As part of their A200: Bizarre Foods class, students chose a topic of interest about which they researched and developed a presentation for this final class project.
Sonya Atalay, assistant professor of anthropology, first offered the course last school year, with about 90 students.
This year’s event now includes the work of about 130 students.
The class allows undergraduates to engage in food-related topics, which are mostly only available to graduate students through a Ph.D. concentration in the Anthropology Department.
“The main takeaway is how much you can learn about people from their food and asking how much better our food is,” Atalay said.
Atalay said acceptance of food choices and eating habits are culture-based and should be understood within context.
For example, some cultures in Africa don’t eat honey, as it is considered “bee vomit,” Atalay said.
Similarly, the United States, with its dozen-plus-ingredient Big Macs and seemingly imperishable Twinkies, has its own food items that might be gawked at in other cultures.
“I wanted people to realize that we eat really weird foods, too,” Atalay said.
Senior Mark Crossen, a student in the course, presented about the topic of exotic fruits in Southeast Asia.
The group provided samples of mangosteen, a sweet, small fruit native to Indonesia, as well as the meaty jackfruit of the mulberry family.

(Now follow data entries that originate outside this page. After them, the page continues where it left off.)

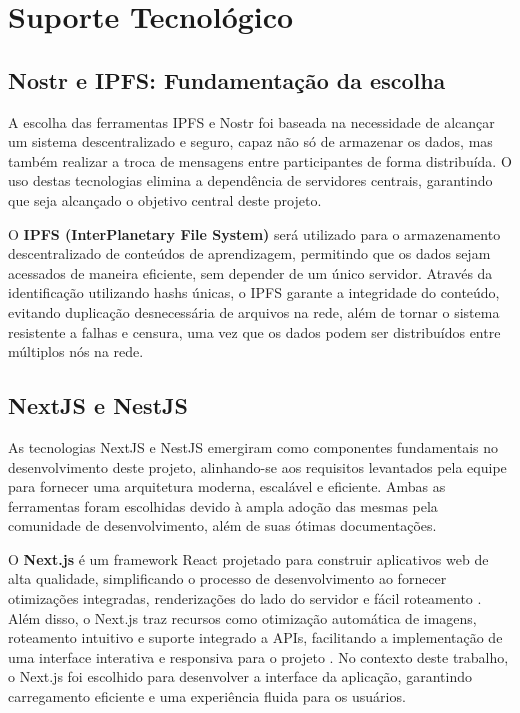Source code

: \chapter[Elementos do Texto]{Suporte Tecnológico}

\section{Nostr e IPFS: Fundamentação da escolha}
A escolha das ferramentas IPFS e Nostr foi baseada na necessidade de alcançar um sistema descentralizado e seguro, capaz não só de armazenar os dados, mas também realizar a troca de mensagens entre participantes de forma distribuída. O uso destas tecnologias elimina a dependência de servidores centrais, garantindo que seja alcançado o objetivo central deste projeto.

O \textbf{IPFS (InterPlanetary File System)} será utilizado para o armazenamento descentralizado de conteúdos de aprendizagem, permitindo que os dados sejam acessados de maneira eficiente, sem depender de um único servidor. Através da identificação utilizando hashs únicas, o IPFS garante a integridade do conteúdo, evitando duplicação desnecessária de arquivos na rede, além de tornar o sistema resistente a falhas e censura, uma vez que os dados podem ser distribuídos entre múltiplos nós na rede.

\section{NextJS e NestJS}
As tecnologias NextJS e NestJS emergiram como componentes fundamentais no desenvolvimento deste projeto, alinhando-se aos requisitos levantados pela equipe para fornecer uma arquitetura moderna, escalável e eficiente. Ambas as ferramentas foram escolhidas devido à ampla adoção das mesmas pela comunidade de desenvolvimento, além de suas ótimas documentações.

O \textbf{Next.js} é um framework React projetado para construir aplicativos web de alta qualidade, simplificando o processo de desenvolvimento ao fornecer otimizações integradas, renderizações do lado do servidor e fácil roteamento \cite{nextjs2025}. Além disso, o Next.js traz recursos como otimização automática de imagens, roteamento intuitivo e suporte integrado a APIs, facilitando a implementação de uma interface interativa e responsiva para o projeto \cite{nextjs2025}. No contexto deste trabalho, o Next.js foi escolhido para desenvolver a interface da aplicação, garantindo carregamento eficiente e uma experiência fluida para os usuários.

He said he took the course to gain a greater appreciation for different cultures’ food.
“I’m very closed-minded when it comes to food,” Crossen said. “I hoped it would help me broaden my horizons.”
Fellow group member and sophomore Jason Park said he moved around as a child, living in locations such as South Korea and Vietnam.
This cultural exposure gave him an abundance of knowledge as to what Americans consider to be bizarre foods, he said.
“I was exposed to a lot of this stuff growing up,” Park said. “We ate these things all the time.”
Highlighting the cultural context, Park said his family often eats kimchi, or spicy fermented cabbage, which was included on the presentation board of a fellow classmate.
Another student-run booth at the museum explored bugs, revealing that many common foods, such as spices, apple butter and sauerkraut, also include traces of the critters.
Senior Pierre Perez said eating bugs is accepted in many places around the world but is mostly stigmatized in the U.S.
“We’re trying to normalize them,” Perez said. “You eat them every day anyways, whether you realize it or not.”
Ultimately, students wanted visitors to be understanding of different foods and cultures.
“People don’t understand the cultural context of why people eat what they eat,” Crossen said. “This helps people get more perspective.”